Dollar is not immune from Eurozone problems
The dollar fell for the first time in four days after a report showed manufacturing expanded at the slowest pace in a year, signaling the slowdown overseas is restraining U.S. growth.
The euro rose amid assurances from Greece’s leaders that the nation will abide by its financial obligations, easing concern it may lead the currency bloc back into turmoil. The Swiss franc fell after a news report said the central bank holds the exchange rate with the euro in an “unofficial corridor.”
“Some of the strong momentum in the U.S. has probably slowed,” Robert Sinche, a strategist at Amherst Pierpont Securities LLC in Stamford, Connecticut, said by phone. “The bullishness hasn’t gotten too great. It’s difficult for the dollar to generate much more upside for the first half of this year.”
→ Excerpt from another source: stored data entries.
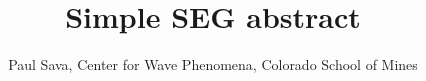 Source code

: 

\author{Paul Sava, 
Center for Wave Phenomena, 
Colorado School of Mines}
\title{Simple SEG abstract}
\maketitle










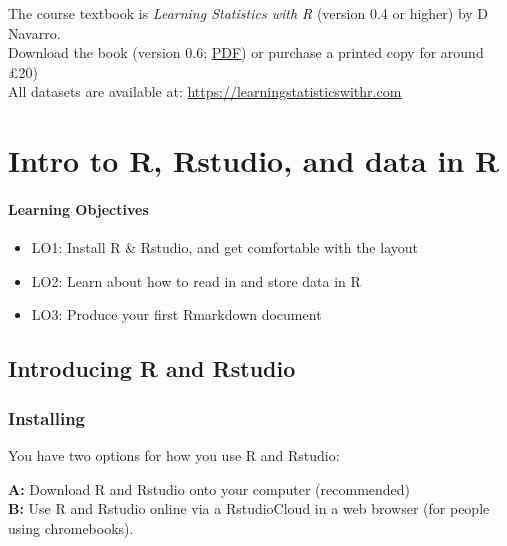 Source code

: \documentclass[]{book}
\providecommand{\tightlist}{%
  \setlength{\itemsep}{0pt}\setlength{\parskip}{0pt}}
\begin{document}
The course textbook is \emph{Learning Statistics with R} (version 0.4 or higher) by D Navarro.\\
Download the book (version 0.6; \href{https://learningstatisticswithr.com/lsr-0.6.pdf}{PDF}) or purchase a printed copy for around £20)\\
All datasets are available at: \url{https://learningstatisticswithr.com}

\hypertarget{chap-intro}{%
\chapter*{Intro to R, Rstudio, and data in R}\label{chap-intro}}

\hypertarget{learning-objectives}{%
\subsubsection*{Learning Objectives}\label{learning-objectives}}

\begin{itemize}
\tightlist
\item
  LO1: Install R \& Rstudio, and get comfortable with the layout\\
\item
  LO2: Learn about how to read in and store data in R
\item
  LO3: Produce your first Rmarkdown document\\
\end{itemize}

\hypertarget{introducing-r-and-rstudio}{%
\section{Introducing R and Rstudio}\label{introducing-r-and-rstudio}}

\hypertarget{installing}{%
\subsection*{Installing}\label{installing}}

You have two options for how you use R and Rstudio:

\textbf{A:} Download R and Rstudio onto your computer (recommended)\\
\textbf{B:} Use R and Rstudio online via a RstudioCloud in a web browser (for people using chromebooks).
\end{document}

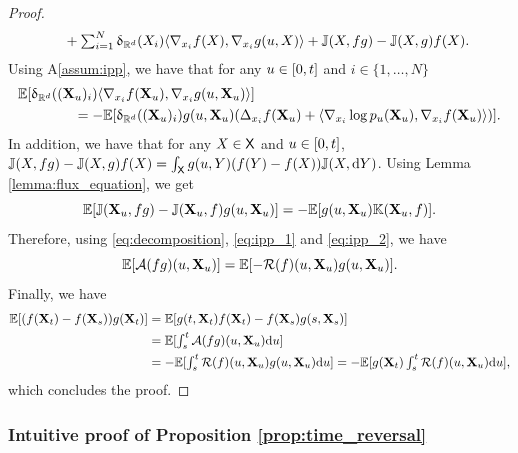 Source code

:\begin{proof}
\begin{align}
                      & \qquad \textstyle + \sum_{i=1}^N \updelta_{\mathbb{R}^d}(X_i) \langle \nabla_{x_i} f(X), \nabla_{x_i} g(u,X) \rangle + \mathbb{J}(X, fg) - \mathbb{J}(X, g)f(X). \label{eq:decomposition}
    \end{align}
    Using A\ref{assum:ipp}, we have that for any $u \in [ 0,t ]$ and $i \in \{1, \dots, N\}$
    \begin{align}
      &\mathbb{E}[\updelta_{\mathbb{R}^d}((\mathbf{X}_u)_i) \langle \nabla_{x_i} f(\mathbf{X}_u), \nabla_{x_i} g(u, \mathbf{X}_u) \rangle] \\
      & \qquad \qquad = -  \mathbb{E}[\updelta_{\mathbb{R}^d}((\mathbf{X}_u)_i) g(u, \mathbf{X}_u) (\Delta_{x_i} f(\mathbf{X}_u) + \langle \nabla_{x_i} \log p_u(\mathbf{X}_u), \nabla_{x_i} f(\mathbf{X}_u) \rangle)] . \label{eq:ipp_1}
    \end{align}
    In addition, we have that for any $X \in \mathsf{X}$ and $u \in [ 0,t ]$,
    $\mathbb{J}(X,fg) - \mathbb{J}(X,g)f(X) = \int_{\mathsf{X}} g(u,Y)(f(Y) - f(X)) \mathbb{J}(X, \mathrm{d}
    Y)$. Using Lemma \ref{lemma:flux_equation}, we get
        \begin{equation}
      \mathbb{E}[\mathbb{J}(\mathbf{X}_u, fg) - \mathbb{J}(\mathbf{X}_u,f)g(u,\mathbf{X}_u)] = -\mathbb{E}[g(u,\mathbf{X}_u) \mathbb{K}(\mathbf{X}_u,f)]\textstyle. \label{eq:ipp_2}
    \end{equation}
    Therefore, using \eqref{eq:decomposition}, \eqref{eq:ipp_1} and \eqref{eq:ipp_2}, we have 
    \begin{equation}
      \mathbb{E}[{\mathcal{A}}(fg)(u, \mathbf{X}_u)] = \mathbb{E}[-\mathcal{R}(f)(u, \mathbf{X}_u)g(u, \mathbf{X}_u)]. 
    \end{equation}
    Finally, we have
    \begin{align}
      \mathbb{E}[(f(\mathbf{X}_t) -f(\mathbf{X}_s))g(\mathbf{X}_t)] &= \mathbb{E}[g(t, \mathbf{X}_t)f(\mathbf{X}_t) -f(\mathbf{X}_s)g(s, \mathbf{X}_s)] \\
                                                  &\textstyle = \mathbb{E}[\int_s^t {\mathcal{A}}(fg)(u, \mathbf{X}_u) \mathrm{d} u ] \\
      &\textstyle = - \mathbb{E}[\int_s^t \mathcal{R}(f)(u, \mathbf{X}_u)g(u, \mathbf{X}_u) \mathrm{d} u ] = - \mathbb{E}[g(\mathbf{X}_t) \int_s^t \mathcal{R}(f)(u, \mathbf{X}_u) \mathrm{d} u ] , 
    \end{align}
    which concludes the proof.
  \end{proof}















\subsubsection{Intuitive proof of Proposition \ref{prop:time_reversal}}
\label{sec:tddm-intuitive_time_reversal}

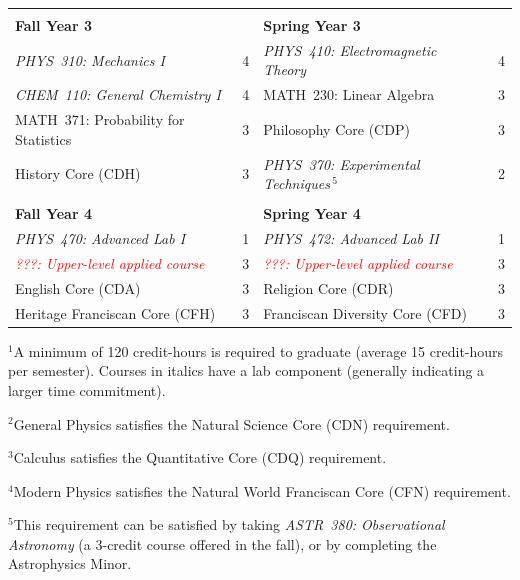 \documentclass[12pt]{article}
\begin{document}
\begin{table}[h!]
\begin{center}
{\begin{tabular*}{0.9\textwidth}{@{\extracolsep{\fill}}lclc}
 & \\
{\Large \textbf{Fall Year 3}} & & {\Large \textbf{Spring Year 3}} & \\
\hline
{\em PHYS~310: Mechanics I}         & 4 & {\em PHYS~410: Electromagnetic Theory}  & 4 \\
{\em CHEM~110: General Chemistry I} & 4 & MATH~230: Linear Algebra    & 3 \\
MATH~371: Probability for Statistics   & 3 & Philosophy Core (CDP)             & 3 \\
History Core (CDH)                  & 3 & {\em PHYS~370: Experimental Techniques}\,$^{5}$ & 2 \\
 & \\
{\Large \textbf{Fall Year 4}} & & {\Large \textbf{Spring Year 4}} & \\
\hline
{\em PHYS~470: Advanced Lab I} & 1 & {\em PHYS~472: Advanced Lab II}  & 1 \\
{\em \textcolor{red}{???: Upper-level applied course}} & 3 & {\em \textcolor{red}{???: Upper-level applied course}} & 3 \\
English Core (CDA)                         & 3 & Religion Core (CDR)               & 3 \\
Heritage Franciscan Core (CFH)             & 3 &  Franciscan Diversity Core (CFD)  & 3 \\
\end{tabular*}
}
\end{center}
\end{table}

\vspace*{-4mm}
\hspace{0.1in}$^{1}$A minimum of 120 credit-hours is required to
graduate (average 15 credit-hours per semester).  \hspace*{0.42in}Courses in italics have a lab
component (generally indicating a larger time commitment). 

\hspace{0.1in}$^{2}$General Physics satisfies the Natural Science Core (CDN) requirement.

\hspace{0.1in}$^{3}$Calculus satisfies the Quantitative Core (CDQ) requirement.

\hspace{0.1in}$^{4}$Modern Physics satisfies the Natural World Franciscan Core
(CFN) requirement.

\hspace{0.1in}$^{5}$This requirement can be satisfied by taking {\em ASTR~380:
  Observational Astronomy} (a 3-credit \hspace*{0.42in}course offered in the
fall), or by completing the Astrophysics Minor.
\end{document}
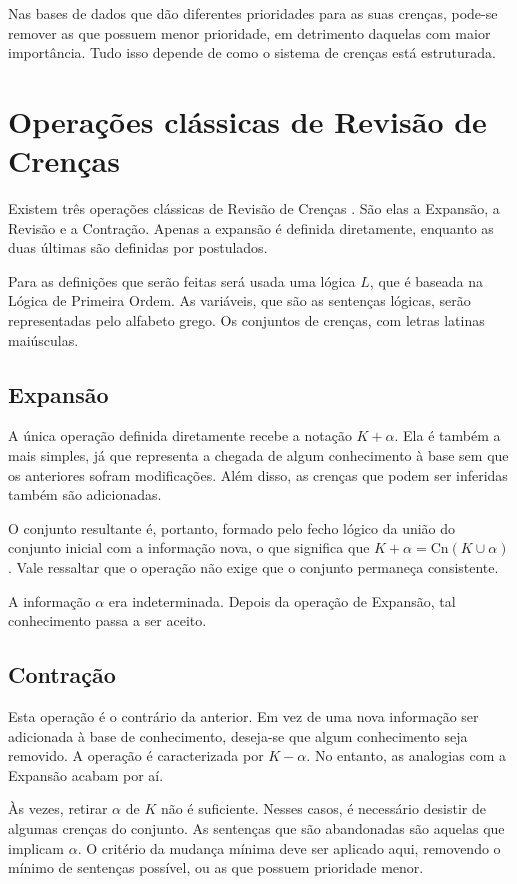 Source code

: Nas bases de dados que dão diferentes prioridades para as suas crenças, pode-se remover as que possuem menor prioridade, em detrimento daquelas com maior importância. Tudo isso depende de como o sistema de crenças está estruturada.

\section{Operações clássicas de Revisão de Crenças}

Existem três operações clássicas de Revisão de Crenças \cite{revisaoGardenfors3}. São elas a Expansão, a Revisão e a Contração. Apenas a expansão é definida diretamente, enquanto as duas últimas são definidas por postulados. 

Para as definições que serão feitas será usada uma lógica $ L $, que é baseada na Lógica de Primeira Ordem. As variáveis, que são as sentenças lógicas, serão representadas pelo alfabeto grego. Os conjuntos de crenças, com letras latinas maiúsculas.

\subsection{Expansão}

A única operação definida diretamente recebe a notação $ K + \alpha $. Ela é também a mais simples, já que representa a chegada de algum conhecimento à base sem que os anteriores sofram modificações. Além disso, as crenças que podem ser inferidas também são adicionadas.

O conjunto resultante é, portanto, formado pelo fecho lógico da união do conjunto inicial com a informação nova, o que significa que $ K + \alpha = \text{Cn}(K \cup \alpha) $. Vale ressaltar que o operação não exige que o conjunto permaneça consistente.

A informação $ \alpha $ era indeterminada. Depois da operação de Expansão, tal conhecimento passa a ser aceito.

\subsection{Contração}

Esta operação é o contrário da anterior. Em vez de uma nova informação ser adicionada à base de conhecimento, deseja-se que algum conhecimento seja removido. A operação é caracterizada por $ K - \alpha $. No entanto, as analogias com a Expansão acabam por aí.

Às vezes, retirar $ \alpha $ de $ K $ não é suficiente. Nesses casos, é necessário desistir de algumas crenças do conjunto. As sentenças que são abandonadas são aquelas que implicam $ \alpha $. O critério da mudança mínima deve ser aplicado aqui, removendo o mínimo de sentenças possível, ou as que possuem prioridade menor.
The Bloomberg Dollar Spot Index, a gauge of the currency’s performance against 10 major peers, fell 0.3% to 1,164.70 as of 1:29 p.m. New York time. It rallied 3.3% in January.
The euro gained 0.5% to $1.1342 and advanced 0.3% to 133.07 yen. The yen fell 0.2% to 117.29 per dollar.
The Institute for Supply Management’s man index dropped to 53.5 from 55.1 in December. The median forecast in a Bloomberg survey of 74 economists called for a decline to 54.5.
The manufacturing reading came after a report last week that the world’s biggest economy expanded at a slower pace in the fourth quarter. U.S. gross domestic product grew at a 2.6% annualized rate after a 5% gain in the third quarter that was the fastest since 2003.
“The market got ahead of themselves thinking U.S. growth trend is above 3% and that’s been tempered a little bit,” Sinche said.
Greece’s prime minister and finance minister are touring Europe this week to seek support for their plans to strike a revised deal with official creditors. Prime Minister Alexis Tsipras is seeking to repair damage after relations with his European partners suffered a rocky first week.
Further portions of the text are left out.